START MATERIAL FOR THIS TASK
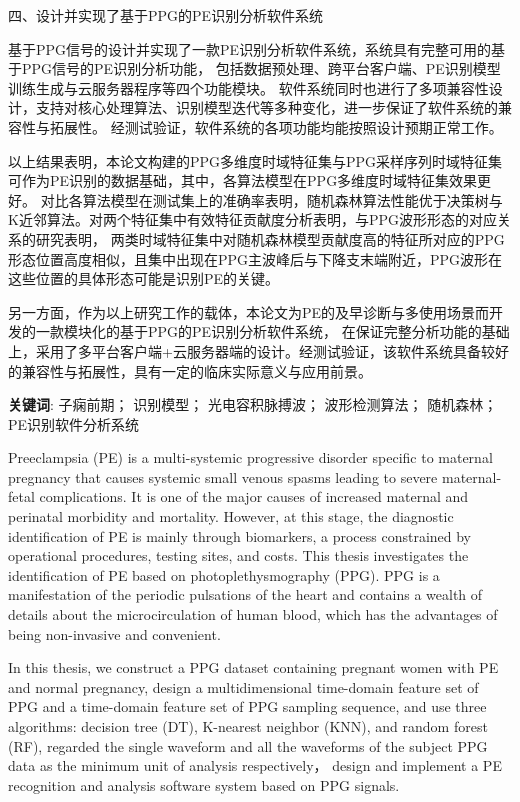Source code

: 四、设计并实现了基于PPG的PE识别分析软件系统

基于PPG信号的设计并实现了一款PE识别分析软件系统，系统具有完整可用的基于PPG信号的PE识别分析功能，
包括数据预处理、跨平台客户端、PE识别模型训练生成与云服务器程序等四个功能模块。
软件系统同时也进行了多项兼容性设计，支持对核心处理算法、识别模型迭代等多种变化，进一步保证了软件系统的兼容性与拓展性。
经测试验证，软件系统的各项功能均能按照设计预期正常工作。

以上结果表明，本论文构建的PPG多维度时域特征集与PPG采样序列时域特征集可作为PE识别的数据基础，其中，各算法模型在PPG多维度时域特征集效果更好。
对比各算法模型在测试集上的准确率表明，随机森林算法性能优于决策树与K近邻算法。对两个特征集中有效特征贡献度分析表明，与PPG波形形态的对应关系的研究表明，
两类时域特征集中对随机森林模型贡献度高的特征所对应的PPG形态位置高度相似，且集中出现在PPG主波峰后与下降支末端附近，PPG波形在这些位置的具体形态可能是识别PE的关键。

另一方面，作为以上研究工作的载体，本论文为PE的及早诊断与多使用场景而开发的一款模块化的基于PPG的PE识别分析软件系统，
在保证完整分析功能的基础上，采用了多平台客户端+云服务器端的设计。经测试验证，该软件系统具备较好的兼容性与拓展性，具有一定的临床实际意义与应用前景。

\vspace{2em}

\textbf{关键词}: 子痫前期； 识别模型； 光电容积脉搏波； 波形检测算法； 随机森林；PE识别软件分析系统


\cleardoublepage
{}

Preeclampsia (PE) is a multi-systemic progressive disorder specific to maternal pregnancy that causes systemic small venous spasms 
leading to severe maternal-fetal complications. It is one of the major causes of increased maternal and perinatal morbidity and mortality.  
However, at this stage, the diagnostic identification of PE is mainly through biomarkers, a process constrained by operational procedures, 
testing sites, and costs. 
This thesis investigates the identification of PE based on photoplethysmography (PPG). PPG is a manifestation of the periodic pulsations 
of the heart and contains a wealth of details about the microcirculation of human blood, which has the advantages of being non-invasive and convenient.

In this thesis, we construct a PPG dataset containing pregnant women with PE and normal pregnancy, design a multidimensional time-domain feature set of PPG and 
a time-domain feature set of PPG sampling sequence, and use three algorithms: decision tree (DT), K-nearest neighbor (KNN), and random forest (RF), 
regarded the single waveform and all the waveforms of the subject PPG data as the minimum unit of analysis respectively， design and implement a PE recognition and analysis software system 
based on PPG signals. 

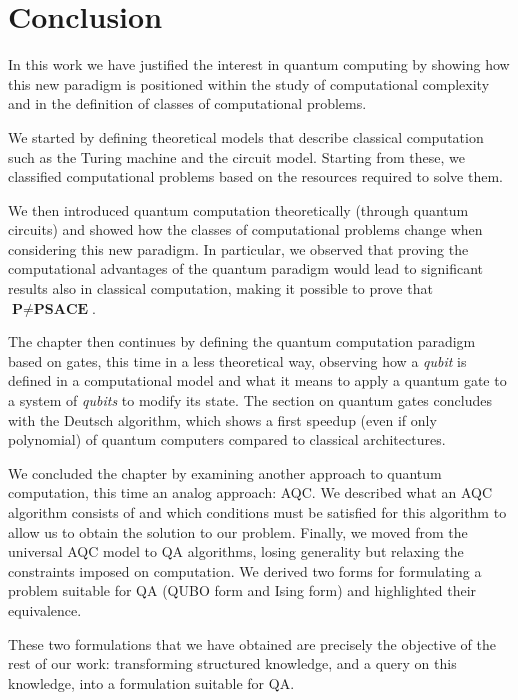 \section{Conclusion}
In this work we have justified the interest in quantum computing by showing how this new paradigm is positioned within the study of computational complexity and in the definition of classes of computational problems.

We started by defining theoretical models that describe classical computation such as the Turing machine and the circuit model. Starting from these, we classified computational problems based on the resources required to solve them.

We then introduced quantum computation theoretically (through quantum circuits) and showed how the classes of computational problems change when considering this new paradigm. In particular, we observed that proving the computational advantages of the quantum paradigm would lead to significant results also in classical computation, making it possible to prove that $\textbf{P} \neq \textbf{PSACE}$.

The chapter then continues by defining the quantum computation paradigm based on gates, this time in a less theoretical way, observing how a \emph{qubit} is defined in a computational model and what it means to apply a quantum gate to a system of \emph{qubits} to modify its state. The section on quantum gates concludes with the Deutsch algorithm, which shows a first speedup (even if only polynomial) of quantum computers compared to classical architectures.

We concluded the chapter by examining another approach to quantum computation, this time an analog approach: AQC. We described what an AQC algorithm consists of and which conditions must be satisfied for this algorithm to allow us to obtain the solution to our problem. Finally, we moved from the universal AQC model to QA algorithms, losing generality but relaxing the constraints imposed on computation. We derived two forms for formulating a problem suitable for QA (QUBO form and Ising form) and highlighted their equivalence.

These two formulations that we have obtained are precisely the objective of the rest of our work: transforming structured knowledge, and a query on this knowledge, into a formulation suitable for QA.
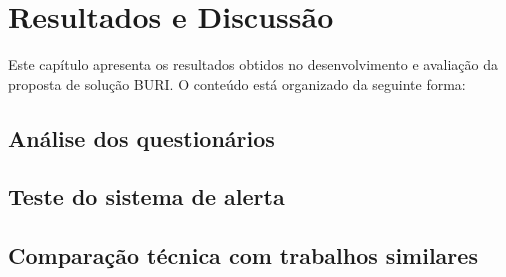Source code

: \chapter{Resultados e Discussão}

Este capítulo apresenta os resultados obtidos no desenvolvimento e avaliação da proposta de solução BURI. O conteúdo 
está organizado da seguinte forma: 

\section{Análise dos questionários}\label{questionario}

\section{Teste do sistema de alerta}\label{alerta}

\section{Comparação técnica com trabalhos similares}\label{comparacao}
END MATERIAL FOR THIS TASK
## EXERCISE DIRECTIONS
Each line of the data that includes "classes" counts once; say how many there are, giving nothing but the number.

## EXERCISE SOLUTION
2